S.J. Kwoun, R.M. Lec, R.A. Cairncross, P. Shah and C.J. Brinker
Drexel University, US

superhydrophobic, acoustic, TSM,

Superhydrophobic (SH) materials have already enabled many novel applications in biotechnology and further progress in fabrication of SH materials depends on the availability of precise measurement tools capable of interrogating SH features at the nano-scale level where SH properties originate. The multiresonance Thickness-Shear Mode (TSM) technique, due to its nano-scale level interrogation mechanisms, is a candidate and provides the base for novel SH measurement tools. In this paper, the multiresonance TSM sensing technique was studied as a potential measurement tool for characterization of SH properties.

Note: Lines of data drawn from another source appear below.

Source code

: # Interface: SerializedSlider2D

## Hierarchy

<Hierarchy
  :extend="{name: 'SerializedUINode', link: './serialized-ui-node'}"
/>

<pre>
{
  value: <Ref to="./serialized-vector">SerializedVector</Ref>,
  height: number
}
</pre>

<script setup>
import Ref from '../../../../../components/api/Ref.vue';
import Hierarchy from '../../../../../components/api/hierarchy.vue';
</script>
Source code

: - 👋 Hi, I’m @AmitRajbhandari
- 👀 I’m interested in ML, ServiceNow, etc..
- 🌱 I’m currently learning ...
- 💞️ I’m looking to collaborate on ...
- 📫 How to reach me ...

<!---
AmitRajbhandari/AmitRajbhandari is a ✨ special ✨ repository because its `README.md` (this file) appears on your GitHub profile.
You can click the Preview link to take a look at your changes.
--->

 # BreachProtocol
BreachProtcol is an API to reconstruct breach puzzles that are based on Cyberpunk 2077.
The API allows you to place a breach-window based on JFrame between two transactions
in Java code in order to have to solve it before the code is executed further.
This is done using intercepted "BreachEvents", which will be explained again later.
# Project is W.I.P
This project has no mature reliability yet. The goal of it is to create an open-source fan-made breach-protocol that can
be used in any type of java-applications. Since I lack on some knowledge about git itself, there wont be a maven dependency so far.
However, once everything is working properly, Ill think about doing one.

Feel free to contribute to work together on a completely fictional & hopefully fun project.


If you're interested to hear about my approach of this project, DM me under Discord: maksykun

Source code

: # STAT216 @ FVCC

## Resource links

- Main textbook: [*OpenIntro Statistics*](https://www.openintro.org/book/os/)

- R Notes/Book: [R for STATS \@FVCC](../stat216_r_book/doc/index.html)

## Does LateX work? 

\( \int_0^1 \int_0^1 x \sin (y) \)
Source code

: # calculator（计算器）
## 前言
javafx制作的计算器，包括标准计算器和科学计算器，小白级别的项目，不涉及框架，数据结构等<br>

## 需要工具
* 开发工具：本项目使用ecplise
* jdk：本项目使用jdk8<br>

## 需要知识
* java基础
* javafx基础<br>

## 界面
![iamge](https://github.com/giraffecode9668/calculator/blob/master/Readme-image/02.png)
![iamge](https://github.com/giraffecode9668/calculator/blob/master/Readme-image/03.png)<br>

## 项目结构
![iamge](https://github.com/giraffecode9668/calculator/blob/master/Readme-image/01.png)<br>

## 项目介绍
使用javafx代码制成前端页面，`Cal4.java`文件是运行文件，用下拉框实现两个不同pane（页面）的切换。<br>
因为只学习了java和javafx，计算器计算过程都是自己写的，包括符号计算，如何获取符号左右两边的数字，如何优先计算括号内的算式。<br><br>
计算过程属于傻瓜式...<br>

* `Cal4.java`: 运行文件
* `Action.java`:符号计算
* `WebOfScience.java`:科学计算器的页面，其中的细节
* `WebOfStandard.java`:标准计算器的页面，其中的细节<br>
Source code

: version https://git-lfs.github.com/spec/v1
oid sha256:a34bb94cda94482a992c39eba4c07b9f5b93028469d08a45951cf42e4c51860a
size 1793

Five samples of varying hydrophobicity were prepared by coating the sensors with SH films (TFPTMOS: trifluoropropyltrimethoxysilane) and subjecting the coating to various surface treatments, such as chemical surface treatment (by HMDS: hexamethyldisilizane) to increase the hydrophobicity, nano-scale geometrical treatment using silica nano particles, and UV lights surface treatment to decrease the hydrophobicity. After the samples were characterized with optical contact angle using sessile method and surface roughness by AFM, acoustic multi harmonic frequency responses of the samples were measured using TSM sensors. Although the macroscopic contact angles were similar (~ 150), the TSM responses varied in each sample and also showed different characteristics at each harmonics. Especially the SH sample with nano-particles and chemical HMDS treatments showed almost no frequency response when the sensor was subject to DI water. This shows that the sensor is capable of differentiating SH properties due to nano scale surface features.